WHAT THE TASK ASKS :: Although pictures appear in the entries below, leave them out and print exactly the lines from the first line through the line containing "#### **Exercise 1: Categorizing".

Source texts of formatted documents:
★ ★ ★

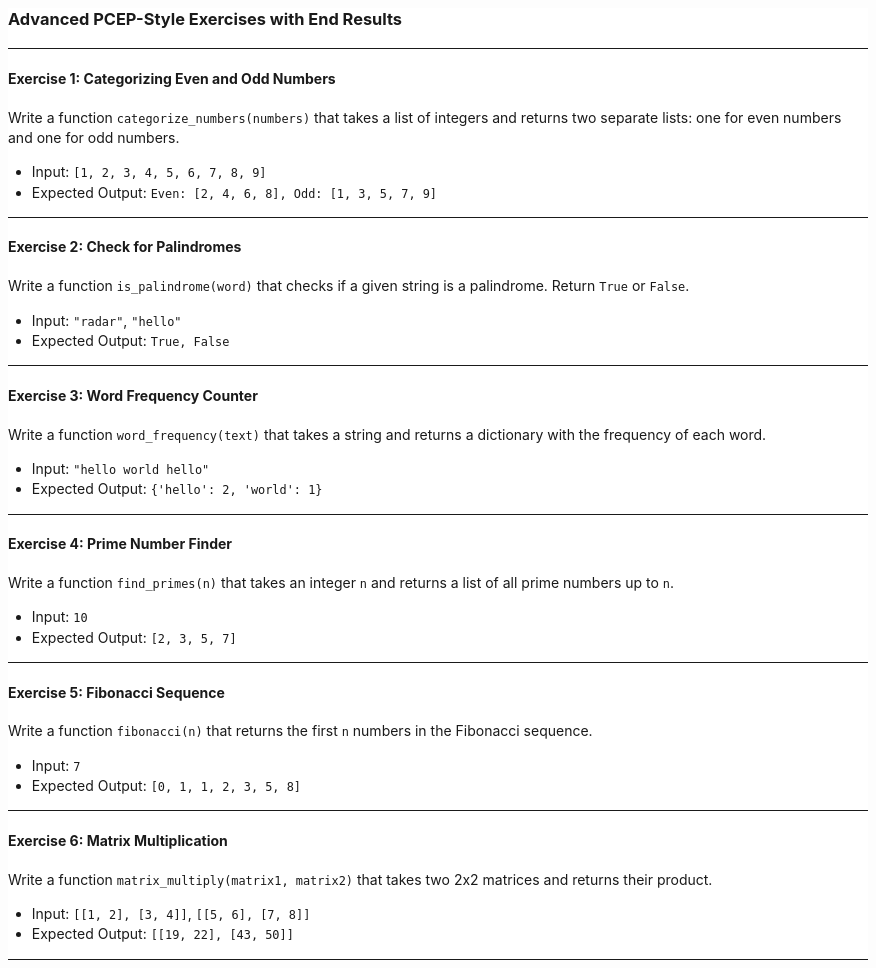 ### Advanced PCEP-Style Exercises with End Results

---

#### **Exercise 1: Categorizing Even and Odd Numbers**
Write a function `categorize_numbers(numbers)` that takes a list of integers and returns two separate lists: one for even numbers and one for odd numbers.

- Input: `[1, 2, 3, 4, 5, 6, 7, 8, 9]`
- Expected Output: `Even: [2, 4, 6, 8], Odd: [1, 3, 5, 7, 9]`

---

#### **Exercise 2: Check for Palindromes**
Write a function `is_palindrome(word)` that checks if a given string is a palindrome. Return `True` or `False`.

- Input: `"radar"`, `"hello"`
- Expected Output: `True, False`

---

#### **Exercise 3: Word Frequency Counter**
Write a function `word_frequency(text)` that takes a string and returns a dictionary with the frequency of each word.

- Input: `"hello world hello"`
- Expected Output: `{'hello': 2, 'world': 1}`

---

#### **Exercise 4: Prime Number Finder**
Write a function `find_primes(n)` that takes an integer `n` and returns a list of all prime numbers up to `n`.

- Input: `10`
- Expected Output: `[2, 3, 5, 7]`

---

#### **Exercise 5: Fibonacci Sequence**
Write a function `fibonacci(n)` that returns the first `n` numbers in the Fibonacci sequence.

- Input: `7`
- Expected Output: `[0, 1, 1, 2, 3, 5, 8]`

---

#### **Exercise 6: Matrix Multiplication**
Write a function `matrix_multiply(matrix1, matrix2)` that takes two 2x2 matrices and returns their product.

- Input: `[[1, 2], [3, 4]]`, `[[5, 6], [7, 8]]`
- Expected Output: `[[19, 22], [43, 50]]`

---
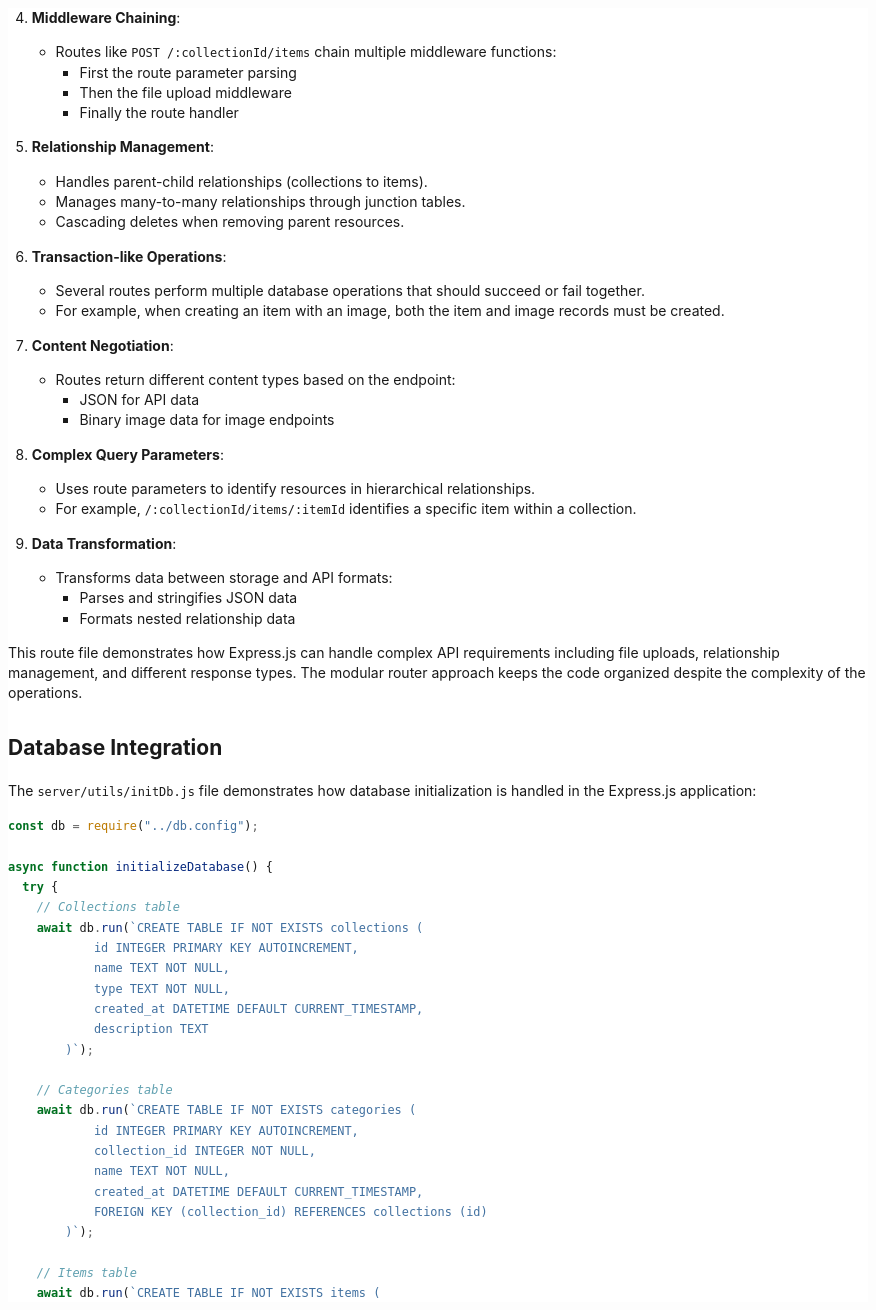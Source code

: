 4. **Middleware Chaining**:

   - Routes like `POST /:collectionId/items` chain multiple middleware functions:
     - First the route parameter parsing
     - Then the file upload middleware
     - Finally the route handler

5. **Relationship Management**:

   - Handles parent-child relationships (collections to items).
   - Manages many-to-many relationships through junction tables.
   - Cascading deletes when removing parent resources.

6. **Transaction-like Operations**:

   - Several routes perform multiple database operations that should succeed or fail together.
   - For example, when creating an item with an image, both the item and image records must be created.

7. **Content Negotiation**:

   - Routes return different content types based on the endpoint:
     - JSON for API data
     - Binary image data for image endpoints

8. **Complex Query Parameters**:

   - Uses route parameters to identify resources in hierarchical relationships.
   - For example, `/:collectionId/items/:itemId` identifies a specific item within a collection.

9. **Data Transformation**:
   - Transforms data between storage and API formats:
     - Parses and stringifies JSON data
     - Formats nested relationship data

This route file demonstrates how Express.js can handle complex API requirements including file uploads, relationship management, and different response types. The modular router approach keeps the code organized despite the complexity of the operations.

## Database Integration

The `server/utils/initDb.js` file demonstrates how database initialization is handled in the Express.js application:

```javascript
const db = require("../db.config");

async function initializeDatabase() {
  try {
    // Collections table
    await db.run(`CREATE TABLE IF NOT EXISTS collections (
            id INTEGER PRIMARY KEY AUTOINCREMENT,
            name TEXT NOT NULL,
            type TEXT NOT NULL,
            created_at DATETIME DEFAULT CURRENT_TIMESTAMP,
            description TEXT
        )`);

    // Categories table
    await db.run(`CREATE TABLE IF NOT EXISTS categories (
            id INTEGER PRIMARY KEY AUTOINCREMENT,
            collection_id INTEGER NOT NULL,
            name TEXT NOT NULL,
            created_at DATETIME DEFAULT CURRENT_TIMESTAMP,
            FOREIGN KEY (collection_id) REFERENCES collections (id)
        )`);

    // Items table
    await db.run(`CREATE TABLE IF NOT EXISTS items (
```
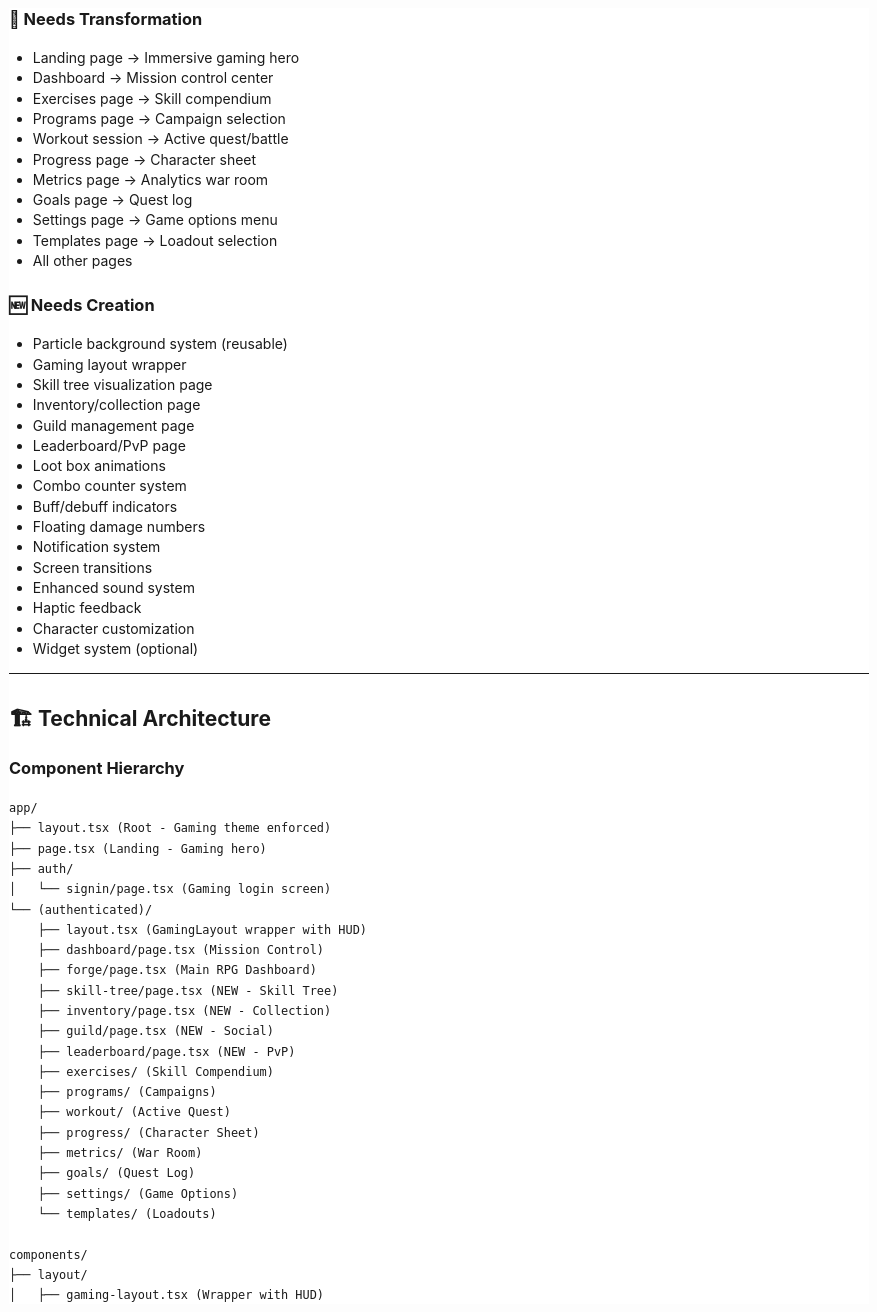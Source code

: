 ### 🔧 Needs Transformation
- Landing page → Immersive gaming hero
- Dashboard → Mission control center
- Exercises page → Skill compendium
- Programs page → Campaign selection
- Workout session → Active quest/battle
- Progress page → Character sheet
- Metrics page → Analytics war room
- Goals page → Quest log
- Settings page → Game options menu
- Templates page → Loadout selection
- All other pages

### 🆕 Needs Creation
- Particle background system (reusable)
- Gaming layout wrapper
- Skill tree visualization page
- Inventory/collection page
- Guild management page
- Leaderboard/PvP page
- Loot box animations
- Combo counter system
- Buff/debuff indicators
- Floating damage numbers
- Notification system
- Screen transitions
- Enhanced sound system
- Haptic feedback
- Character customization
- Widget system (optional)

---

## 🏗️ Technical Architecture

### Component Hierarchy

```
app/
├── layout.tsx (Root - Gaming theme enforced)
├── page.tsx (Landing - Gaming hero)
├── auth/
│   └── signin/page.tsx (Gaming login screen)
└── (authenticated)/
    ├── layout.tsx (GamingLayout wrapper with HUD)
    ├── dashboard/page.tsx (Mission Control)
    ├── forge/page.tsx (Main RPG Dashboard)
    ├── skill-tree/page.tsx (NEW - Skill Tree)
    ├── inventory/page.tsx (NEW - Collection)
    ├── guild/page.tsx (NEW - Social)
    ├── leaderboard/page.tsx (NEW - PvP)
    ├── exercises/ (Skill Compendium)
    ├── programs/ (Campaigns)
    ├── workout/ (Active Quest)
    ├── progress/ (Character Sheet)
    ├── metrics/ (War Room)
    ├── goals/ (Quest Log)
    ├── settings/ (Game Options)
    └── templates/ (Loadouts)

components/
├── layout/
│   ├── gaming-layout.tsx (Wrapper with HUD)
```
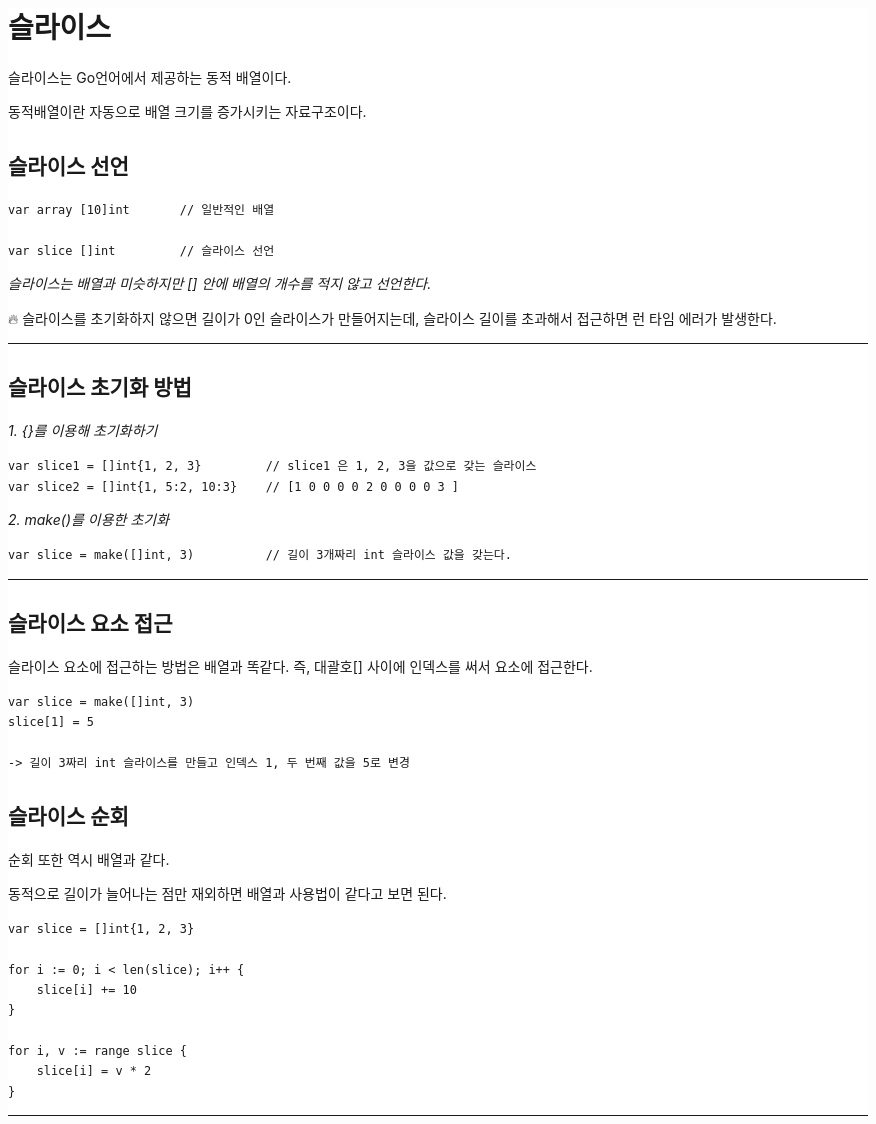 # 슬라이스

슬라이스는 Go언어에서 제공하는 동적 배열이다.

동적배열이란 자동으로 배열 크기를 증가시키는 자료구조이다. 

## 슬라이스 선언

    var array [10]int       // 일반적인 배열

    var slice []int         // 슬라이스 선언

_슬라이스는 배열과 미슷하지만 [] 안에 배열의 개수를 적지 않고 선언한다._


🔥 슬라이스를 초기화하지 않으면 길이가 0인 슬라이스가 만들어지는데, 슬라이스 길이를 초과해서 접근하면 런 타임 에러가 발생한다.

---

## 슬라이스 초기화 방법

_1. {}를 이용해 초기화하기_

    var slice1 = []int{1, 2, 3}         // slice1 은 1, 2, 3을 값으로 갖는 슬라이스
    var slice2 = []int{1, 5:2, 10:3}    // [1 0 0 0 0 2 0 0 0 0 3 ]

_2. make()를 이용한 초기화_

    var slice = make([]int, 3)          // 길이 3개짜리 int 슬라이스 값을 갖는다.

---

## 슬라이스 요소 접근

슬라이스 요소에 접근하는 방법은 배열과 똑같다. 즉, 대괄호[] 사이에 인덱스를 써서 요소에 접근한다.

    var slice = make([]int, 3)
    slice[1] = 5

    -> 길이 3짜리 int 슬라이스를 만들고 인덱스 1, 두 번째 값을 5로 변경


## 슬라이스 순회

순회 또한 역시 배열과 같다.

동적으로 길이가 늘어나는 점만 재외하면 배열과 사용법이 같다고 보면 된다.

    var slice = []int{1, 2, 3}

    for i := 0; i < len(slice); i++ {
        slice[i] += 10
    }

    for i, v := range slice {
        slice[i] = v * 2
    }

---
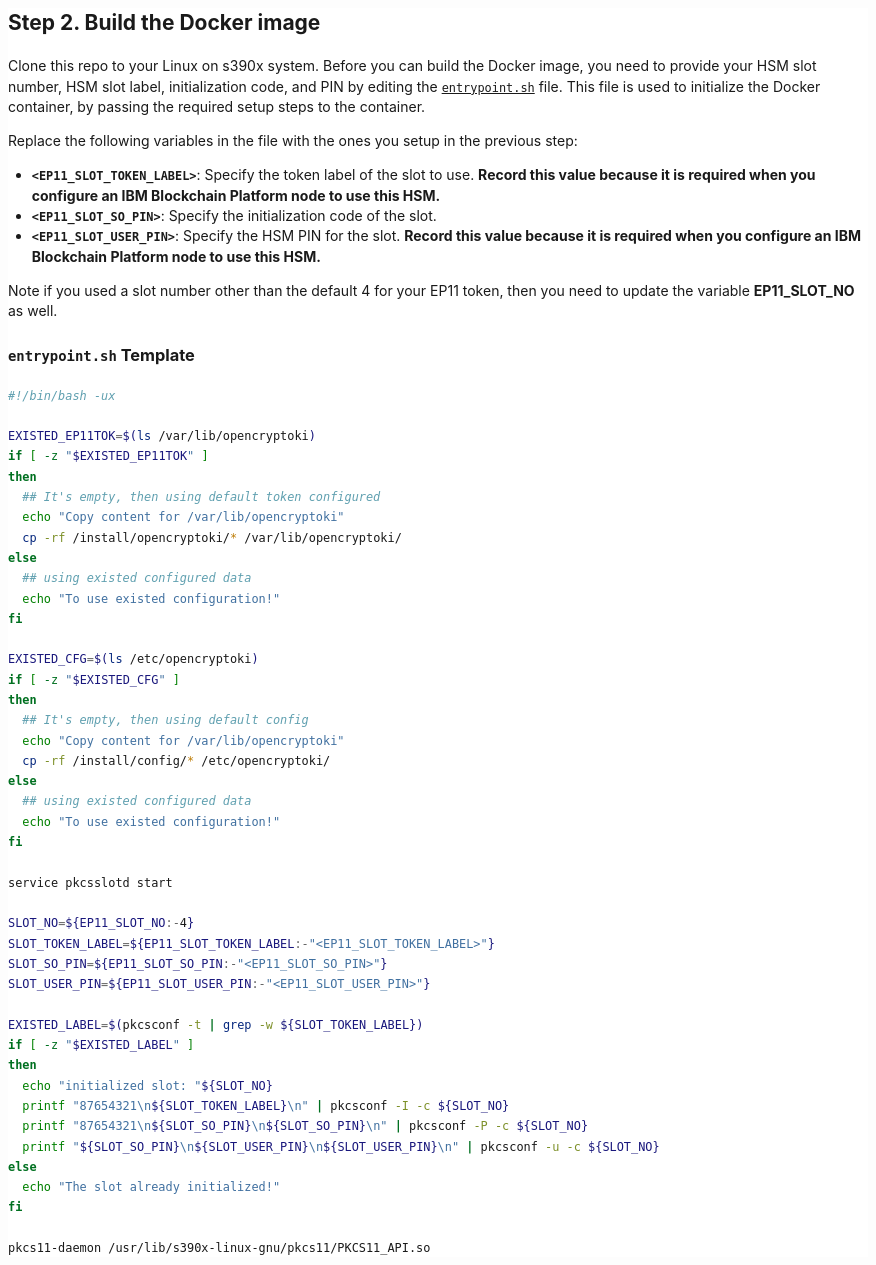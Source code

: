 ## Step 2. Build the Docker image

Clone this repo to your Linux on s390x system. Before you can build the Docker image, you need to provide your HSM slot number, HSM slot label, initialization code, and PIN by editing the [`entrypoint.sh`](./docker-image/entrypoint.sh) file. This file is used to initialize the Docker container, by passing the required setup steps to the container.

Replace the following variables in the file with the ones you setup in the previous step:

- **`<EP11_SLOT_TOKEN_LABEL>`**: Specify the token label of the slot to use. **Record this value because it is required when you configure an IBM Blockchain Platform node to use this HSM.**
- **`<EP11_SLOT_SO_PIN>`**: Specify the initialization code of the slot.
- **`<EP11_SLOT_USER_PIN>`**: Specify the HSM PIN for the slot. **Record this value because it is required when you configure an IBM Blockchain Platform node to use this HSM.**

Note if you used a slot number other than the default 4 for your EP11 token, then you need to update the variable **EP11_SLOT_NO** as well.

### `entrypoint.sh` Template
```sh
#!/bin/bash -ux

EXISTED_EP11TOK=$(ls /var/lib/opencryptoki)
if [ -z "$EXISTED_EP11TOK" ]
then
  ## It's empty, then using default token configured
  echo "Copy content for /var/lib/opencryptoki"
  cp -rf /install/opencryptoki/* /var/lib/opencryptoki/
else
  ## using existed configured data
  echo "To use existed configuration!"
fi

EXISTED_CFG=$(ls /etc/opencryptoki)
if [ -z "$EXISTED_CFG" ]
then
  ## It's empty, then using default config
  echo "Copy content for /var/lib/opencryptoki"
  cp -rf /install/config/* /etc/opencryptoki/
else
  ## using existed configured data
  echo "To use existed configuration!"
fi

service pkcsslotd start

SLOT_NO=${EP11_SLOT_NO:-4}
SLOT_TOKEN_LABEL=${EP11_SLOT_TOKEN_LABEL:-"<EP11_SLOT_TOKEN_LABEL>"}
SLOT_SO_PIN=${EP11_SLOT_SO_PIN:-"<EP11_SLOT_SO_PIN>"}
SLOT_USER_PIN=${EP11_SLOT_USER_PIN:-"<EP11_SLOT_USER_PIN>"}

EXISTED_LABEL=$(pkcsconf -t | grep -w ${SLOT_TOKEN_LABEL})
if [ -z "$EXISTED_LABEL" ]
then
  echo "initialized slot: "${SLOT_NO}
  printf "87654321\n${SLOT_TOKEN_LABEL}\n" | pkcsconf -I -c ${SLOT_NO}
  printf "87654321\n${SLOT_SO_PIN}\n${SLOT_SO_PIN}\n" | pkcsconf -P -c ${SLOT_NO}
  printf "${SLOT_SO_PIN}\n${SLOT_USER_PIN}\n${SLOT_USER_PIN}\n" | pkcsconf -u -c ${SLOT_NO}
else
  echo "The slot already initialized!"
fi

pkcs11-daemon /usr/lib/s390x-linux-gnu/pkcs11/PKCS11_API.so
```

★ ★ ★

YOUR RESPONSE ::
 ### Advanced PCEP-Style Exercises with End Results

---

#### **Exercise 1: Categorizing Even and Odd Numbers**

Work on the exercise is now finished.